_Work order_.
List each line of the data that holds the word "home".

_Records_.

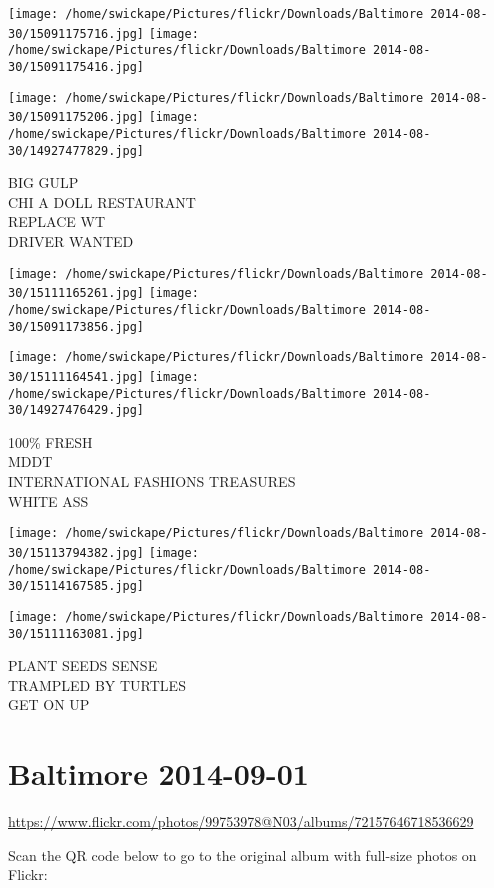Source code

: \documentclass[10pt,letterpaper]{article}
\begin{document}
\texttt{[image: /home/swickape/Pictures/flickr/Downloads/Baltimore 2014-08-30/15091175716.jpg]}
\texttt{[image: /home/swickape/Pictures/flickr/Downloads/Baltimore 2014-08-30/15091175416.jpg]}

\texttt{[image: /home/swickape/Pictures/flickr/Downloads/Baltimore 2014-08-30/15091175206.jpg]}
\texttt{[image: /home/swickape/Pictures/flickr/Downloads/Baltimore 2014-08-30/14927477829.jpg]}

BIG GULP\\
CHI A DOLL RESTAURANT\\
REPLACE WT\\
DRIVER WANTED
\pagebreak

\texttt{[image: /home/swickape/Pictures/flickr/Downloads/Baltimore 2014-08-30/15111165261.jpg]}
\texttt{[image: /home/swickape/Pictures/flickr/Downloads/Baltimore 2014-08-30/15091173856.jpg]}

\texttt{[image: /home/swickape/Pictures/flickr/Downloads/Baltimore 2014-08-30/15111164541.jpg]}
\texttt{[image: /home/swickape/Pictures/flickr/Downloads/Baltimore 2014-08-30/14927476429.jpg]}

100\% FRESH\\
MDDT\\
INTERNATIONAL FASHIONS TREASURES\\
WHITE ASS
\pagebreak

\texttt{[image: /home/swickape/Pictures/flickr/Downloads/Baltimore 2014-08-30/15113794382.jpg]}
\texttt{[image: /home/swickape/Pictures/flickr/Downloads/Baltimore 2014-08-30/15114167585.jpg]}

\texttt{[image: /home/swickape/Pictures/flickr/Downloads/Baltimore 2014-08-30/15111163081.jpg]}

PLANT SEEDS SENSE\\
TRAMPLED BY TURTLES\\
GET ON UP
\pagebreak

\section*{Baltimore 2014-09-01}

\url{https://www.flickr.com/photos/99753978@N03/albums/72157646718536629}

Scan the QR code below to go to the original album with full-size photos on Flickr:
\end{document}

_Your response_.
\texttt{[image: /home/swickape/Pictures/flickr/Downloads/Baltimore 2014-08-30/15091175716.jpg]}
\texttt{[image: /home/swickape/Pictures/flickr/Downloads/Baltimore 2014-08-30/15091175416.jpg]}
\texttt{[image: /home/swickape/Pictures/flickr/Downloads/Baltimore 2014-08-30/15091175206.jpg]}
\texttt{[image: /home/swickape/Pictures/flickr/Downloads/Baltimore 2014-08-30/14927477829.jpg]}
\texttt{[image: /home/swickape/Pictures/flickr/Downloads/Baltimore 2014-08-30/15111165261.jpg]}
\texttt{[image: /home/swickape/Pictures/flickr/Downloads/Baltimore 2014-08-30/15091173856.jpg]}
\texttt{[image: /home/swickape/Pictures/flickr/Downloads/Baltimore 2014-08-30/15111164541.jpg]}
\texttt{[image: /home/swickape/Pictures/flickr/Downloads/Baltimore 2014-08-30/14927476429.jpg]}
\texttt{[image: /home/swickape/Pictures/flickr/Downloads/Baltimore 2014-08-30/15113794382.jpg]}
\texttt{[image: /home/swickape/Pictures/flickr/Downloads/Baltimore 2014-08-30/15114167585.jpg]}
\texttt{[image: /home/swickape/Pictures/flickr/Downloads/Baltimore 2014-08-30/15111163081.jpg]}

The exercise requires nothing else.